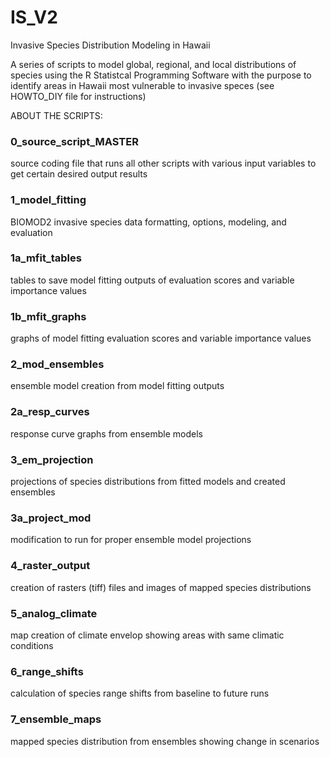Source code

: # IS_V2
Invasive Species Distribution Modeling in Hawaii

A series of scripts to model global, regional, and local distributions of species using the R Statistcal Programming Software with the purpose to identify areas in Hawaii most vulnerable to invasive speces (see HOWTO_DIY file for instructions)

ABOUT THE SCRIPTS:
### 0_source_script_MASTER ###
source coding file that runs all other scripts with various input variables to get certain desired output results

### 1_model_fitting ###
BIOMOD2 invasive species data formatting, options, modeling, and evaluation 

### 1a_mfit_tables ###
tables to save model fitting outputs of evaluation scores and variable importance values

### 1b_mfit_graphs ###
graphs of model fitting evaluation scores and variable importance values

### 2_mod_ensembles ###
ensemble model creation from model fitting outputs

### 2a_resp_curves ###
response curve graphs from ensemble models

### 3_em_projection ###
projections of species distributions from fitted models and created ensembles

### 3a_project_mod ###
modification to run for proper ensemble model projections

### 4_raster_output ###
creation of rasters (tiff) files and images of mapped species distributions

### 5_analog_climate ###
map creation of climate envelop showing areas with same climatic conditions

### 6_range_shifts ###
calculation of species range shifts from baseline to future runs

### 7_ensemble_maps ###
mapped species distribution from ensembles showing change in scenarios

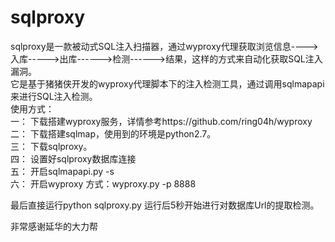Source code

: # sqlproxy
sqlproxy是一款被动式SQL注入扫描器，通过wyproxy代理获取浏览信息---->入库----->出库------>检测------>结果，这样的方式来自动化获取SQL注入
漏洞。                                                                                         
它是基于猪猪侠开发的wyproxy代理脚本下的注入检测工具，通过调用sqlmapapi来进行SQL注入检测。                                           
使用方式：                                                                                           
  一： 下载搭建wyproxy服务，详情参考https://github.com/ring04h/wyproxy                                                                 
  二： 下载搭建sqlmap，使用到的环境是python2.7。         
  三： 下载sqlproxy。                                                                                                   
  四： 设置好sqlproxy数据库连接                                                              
  五： 开启sqlmapapi.py -s                                       
  六： 开启wyproxy  方式：wyproxy.py -p 8888                                                            
                                                                                    
  最后直接运行python sqlproxy.py 
  运行后5秒开始进行对数据库Url的提取检测。
  
                   
                   
  
                                           
  非常感谢延华的大力帮       
  
  
  
                                                          
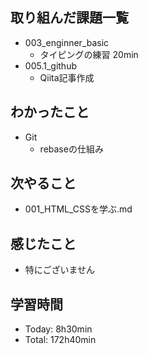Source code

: ## 取り組んだ課題一覧
- 003_enginner_basic
  - タイピングの練習 20min
- 005.1_github
  - Qiita記事作成
## わかったこと
- Git
  - rebaseの仕組み

## 次やること
- 001_HTML_CSSを学ぶ.md
## 感じたこと
  - 特にございません
## 学習時間
- Today: 8h30min
- Total: 172h40min

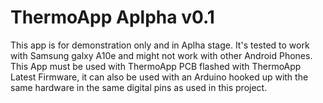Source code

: # ThermoApp Aplpha v0.1
This app is for demonstration only and in Aplha stage. It's tested to work with Samsung galxy A10e and might not work with other Android Phones. This App must be used with ThermoApp PCB flashed with ThermoApp Latest Firmware, it can also be used with an Arduino hooked up with the same hardware in the same digital pins as used in this project.
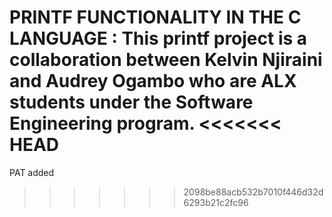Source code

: PRINTF FUNCTIONALITY IN THE C LANGUAGE : This printf project is a collaboration between Kelvin Njiraini and Audrey Ogambo who are ALX students under the Software Engineering program.
<<<<<<< HEAD 
=======
PAT added
>>>>>>> 2098be88acb532b7010f446d32d6293b21c2fc96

● **What is expected**
Starting at the line that has "Invasive Species Distribution" in the records above, restate word for word every line until the one that has "### 0_source_script_MASTER ###", and include that one as well.

● **Answer to the problem**
Invasive Species Distribution Modeling in Hawaii

A series of scripts to model global, regional, and local distributions of species using the R Statistcal Programming Software with the purpose to identify areas in Hawaii most vulnerable to invasive speces (see HOWTO_DIY file for instructions)

ABOUT THE SCRIPTS:
### 0_source_script_MASTER ###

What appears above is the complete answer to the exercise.